→ Task instructions
Only a single number is expected: how many lines of the data hold the word "frame".

→ Data extracts
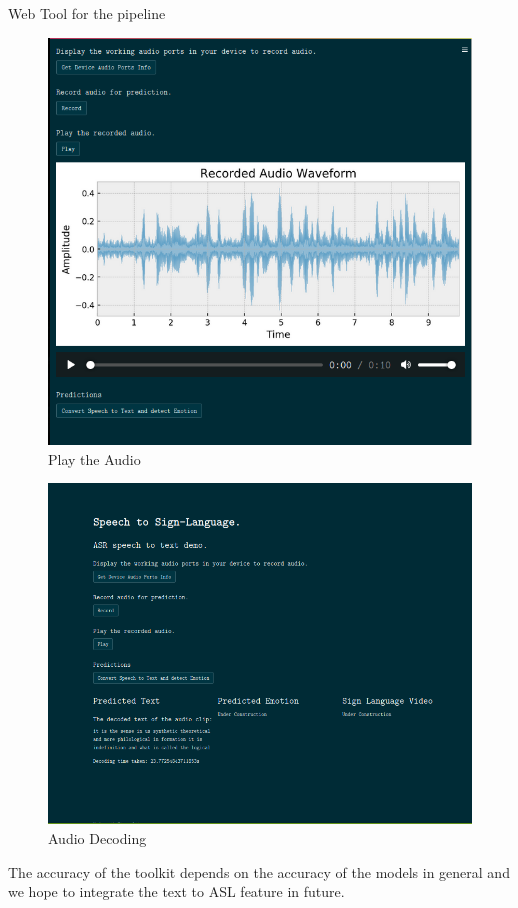 \documentclass[10pt]{beamer}
\begin{document}
\begin{frame}{Web Tool for the pipeline}
\begin{minipage}{0.3\textwidth}
\begin{figure}
	\includegraphics[width=\textwidth]{images/streamlit_app2.png}
	\caption{Play the Audio}
\end{figure}
\end{minipage}
\begin{minipage}{0.35\textwidth}
\centering
\begin{figure}
	\includegraphics[width=\textwidth]{images/streamlit_app3.png}
	\caption{Audio Decoding}
\end{figure}
\end{minipage}

The accuracy of the toolkit depends on the accuracy of the models in general and we hope to integrate the text to ASL feature in future.
\end{frame}
\end{document}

→ Answer
2